*** DATA UNDER STUDY

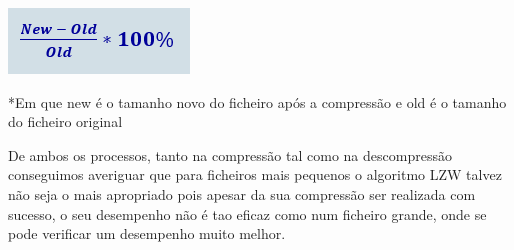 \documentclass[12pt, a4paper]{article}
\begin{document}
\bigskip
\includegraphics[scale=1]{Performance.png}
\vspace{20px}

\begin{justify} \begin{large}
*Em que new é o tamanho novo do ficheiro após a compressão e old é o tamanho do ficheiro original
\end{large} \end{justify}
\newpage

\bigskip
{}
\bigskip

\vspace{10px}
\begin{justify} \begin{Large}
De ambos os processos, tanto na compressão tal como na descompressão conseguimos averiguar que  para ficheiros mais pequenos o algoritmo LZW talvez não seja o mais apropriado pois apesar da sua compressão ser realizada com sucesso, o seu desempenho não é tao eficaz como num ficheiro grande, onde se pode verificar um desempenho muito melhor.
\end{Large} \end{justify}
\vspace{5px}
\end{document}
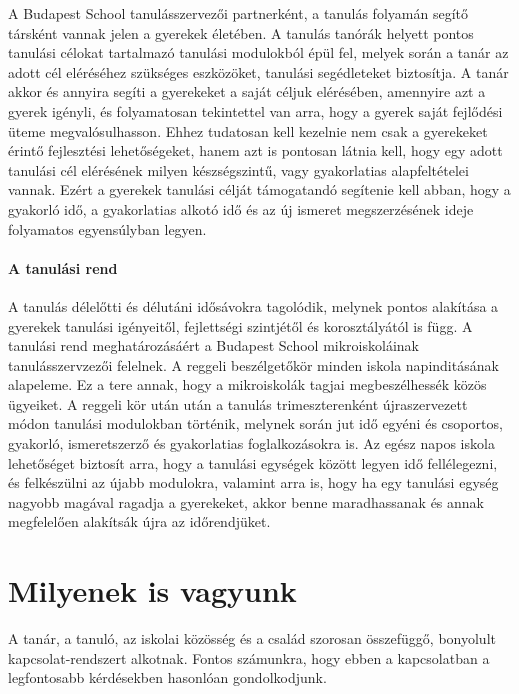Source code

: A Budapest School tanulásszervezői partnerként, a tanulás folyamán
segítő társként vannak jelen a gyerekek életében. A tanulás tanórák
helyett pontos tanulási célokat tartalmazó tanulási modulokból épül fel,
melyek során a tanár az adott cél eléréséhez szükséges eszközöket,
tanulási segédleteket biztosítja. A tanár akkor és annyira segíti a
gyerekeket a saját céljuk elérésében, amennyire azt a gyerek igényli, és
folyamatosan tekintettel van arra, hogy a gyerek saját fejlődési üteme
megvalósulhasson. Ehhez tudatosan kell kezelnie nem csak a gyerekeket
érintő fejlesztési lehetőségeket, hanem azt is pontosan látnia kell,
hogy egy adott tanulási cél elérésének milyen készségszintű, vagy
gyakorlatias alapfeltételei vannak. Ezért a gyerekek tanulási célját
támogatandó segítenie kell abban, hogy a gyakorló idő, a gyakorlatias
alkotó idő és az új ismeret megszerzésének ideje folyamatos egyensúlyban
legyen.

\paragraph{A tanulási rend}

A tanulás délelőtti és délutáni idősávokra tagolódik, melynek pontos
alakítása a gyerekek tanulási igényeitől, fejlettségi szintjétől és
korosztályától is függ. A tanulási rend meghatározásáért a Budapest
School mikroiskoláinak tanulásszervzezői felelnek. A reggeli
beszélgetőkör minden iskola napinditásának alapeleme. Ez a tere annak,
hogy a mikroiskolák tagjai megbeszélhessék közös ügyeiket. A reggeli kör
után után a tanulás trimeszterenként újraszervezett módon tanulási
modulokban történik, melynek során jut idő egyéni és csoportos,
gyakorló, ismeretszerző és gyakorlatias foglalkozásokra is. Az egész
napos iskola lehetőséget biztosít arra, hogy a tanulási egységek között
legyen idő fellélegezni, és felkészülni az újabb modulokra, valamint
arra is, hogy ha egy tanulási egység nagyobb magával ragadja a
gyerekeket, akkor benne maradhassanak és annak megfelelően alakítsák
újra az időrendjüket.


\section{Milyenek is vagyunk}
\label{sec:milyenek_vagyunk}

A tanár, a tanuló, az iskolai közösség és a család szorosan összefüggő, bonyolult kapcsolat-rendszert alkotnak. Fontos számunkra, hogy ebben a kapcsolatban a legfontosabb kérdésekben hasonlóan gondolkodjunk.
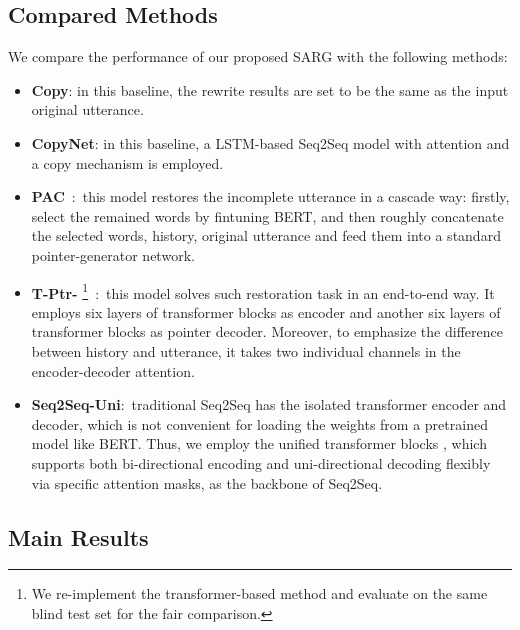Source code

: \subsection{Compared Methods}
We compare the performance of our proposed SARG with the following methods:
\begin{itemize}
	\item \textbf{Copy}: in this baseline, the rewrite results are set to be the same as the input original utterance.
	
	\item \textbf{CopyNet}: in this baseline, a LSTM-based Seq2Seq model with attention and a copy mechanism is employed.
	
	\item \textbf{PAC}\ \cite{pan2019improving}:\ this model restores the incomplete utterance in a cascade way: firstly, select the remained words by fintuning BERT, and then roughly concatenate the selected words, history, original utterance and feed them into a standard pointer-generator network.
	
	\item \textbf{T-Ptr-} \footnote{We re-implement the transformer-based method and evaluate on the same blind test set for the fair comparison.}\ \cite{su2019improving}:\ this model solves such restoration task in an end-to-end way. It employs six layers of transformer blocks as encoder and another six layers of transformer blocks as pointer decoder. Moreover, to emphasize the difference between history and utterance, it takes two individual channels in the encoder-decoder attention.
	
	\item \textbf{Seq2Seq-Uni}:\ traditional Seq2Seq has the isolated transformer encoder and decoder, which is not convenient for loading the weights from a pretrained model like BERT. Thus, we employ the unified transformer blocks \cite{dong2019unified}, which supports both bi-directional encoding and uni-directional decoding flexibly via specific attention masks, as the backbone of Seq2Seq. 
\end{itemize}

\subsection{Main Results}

******

→ PROBLEM TO SOLVE:
Reproduce the material above in full, images excluded.

→ WORKED SOLUTION:
 \documentclass[12pt, a4paper]{article}
\begin{document}
\bigskip
\includegraphics[scale=1]{Performance.png}
\vspace{20px}

\begin{justify} \begin{large}
*Em que new é o tamanho novo do ficheiro após a compressão e old é o tamanho do ficheiro original
\end{large} \end{justify}
\newpage

\bigskip
{}
\bigskip

\vspace{10px}
\begin{justify} \begin{Large}
De ambos os processos, tanto na compressão tal como na descompressão conseguimos averiguar que  para ficheiros mais pequenos o algoritmo LZW talvez não seja o mais apropriado pois apesar da sua compressão ser realizada com sucesso, o seu desempenho não é tao eficaz como num ficheiro grande, onde se pode verificar um desempenho muito melhor.
\end{Large} \end{justify}
\vspace{5px}
\end{document}
Source code

: A Budapest School tanulásszervezői partnerként, a tanulás folyamán
segítő társként vannak jelen a gyerekek életében. A tanulás tanórák
helyett pontos tanulási célokat tartalmazó tanulási modulokból épül fel,
melyek során a tanár az adott cél eléréséhez szükséges eszközöket,
tanulási segédleteket biztosítja. A tanár akkor és annyira segíti a
gyerekeket a saját céljuk elérésében, amennyire azt a gyerek igényli, és
folyamatosan tekintettel van arra, hogy a gyerek saját fejlődési üteme
megvalósulhasson. Ehhez tudatosan kell kezelnie nem csak a gyerekeket
érintő fejlesztési lehetőségeket, hanem azt is pontosan látnia kell,
hogy egy adott tanulási cél elérésének milyen készségszintű, vagy
gyakorlatias alapfeltételei vannak. Ezért a gyerekek tanulási célját
támogatandó segítenie kell abban, hogy a gyakorló idő, a gyakorlatias
alkotó idő és az új ismeret megszerzésének ideje folyamatos egyensúlyban
legyen.

\paragraph{A tanulási rend}

A tanulás délelőtti és délutáni idősávokra tagolódik, melynek pontos
alakítása a gyerekek tanulási igényeitől, fejlettségi szintjétől és
korosztályától is függ. A tanulási rend meghatározásáért a Budapest
School mikroiskoláinak tanulásszervzezői felelnek. A reggeli
beszélgetőkör minden iskola napinditásának alapeleme. Ez a tere annak,
hogy a mikroiskolák tagjai megbeszélhessék közös ügyeiket. A reggeli kör
után után a tanulás trimeszterenként újraszervezett módon tanulási
modulokban történik, melynek során jut idő egyéni és csoportos,
gyakorló, ismeretszerző és gyakorlatias foglalkozásokra is. Az egész
napos iskola lehetőséget biztosít arra, hogy a tanulási egységek között
legyen idő fellélegezni, és felkészülni az újabb modulokra, valamint
arra is, hogy ha egy tanulási egység nagyobb magával ragadja a
gyerekeket, akkor benne maradhassanak és annak megfelelően alakítsák
újra az időrendjüket.


\section{Milyenek is vagyunk}
\label{sec:milyenek_vagyunk}

A tanár, a tanuló, az iskolai közösség és a család szorosan összefüggő, bonyolult kapcsolat-rendszert alkotnak. Fontos számunkra, hogy ebben a kapcsolatban a legfontosabb kérdésekben hasonlóan gondolkodjunk.
Source code

: \subsection{Compared Methods}
We compare the performance of our proposed SARG with the following methods:
\begin{itemize}
	\item \textbf{Copy}: in this baseline, the rewrite results are set to be the same as the input original utterance.
	
	\item \textbf{CopyNet}: in this baseline, a LSTM-based Seq2Seq model with attention and a copy mechanism is employed.
	
	\item \textbf{PAC}\ \cite{pan2019improving}:\ this model restores the incomplete utterance in a cascade way: firstly, select the remained words by fintuning BERT, and then roughly concatenate the selected words, history, original utterance and feed them into a standard pointer-generator network.
	
	\item \textbf{T-Ptr-} \footnote{We re-implement the transformer-based method and evaluate on the same blind test set for the fair comparison.}\ \cite{su2019improving}:\ this model solves such restoration task in an end-to-end way. It employs six layers of transformer blocks as encoder and another six layers of transformer blocks as pointer decoder. Moreover, to emphasize the difference between history and utterance, it takes two individual channels in the encoder-decoder attention.
	
	\item \textbf{Seq2Seq-Uni}:\ traditional Seq2Seq has the isolated transformer encoder and decoder, which is not convenient for loading the weights from a pretrained model like BERT. Thus, we employ the unified transformer blocks \cite{dong2019unified}, which supports both bi-directional encoding and uni-directional decoding flexibly via specific attention masks, as the backbone of Seq2Seq. 
\end{itemize}

\subsection{Main Results}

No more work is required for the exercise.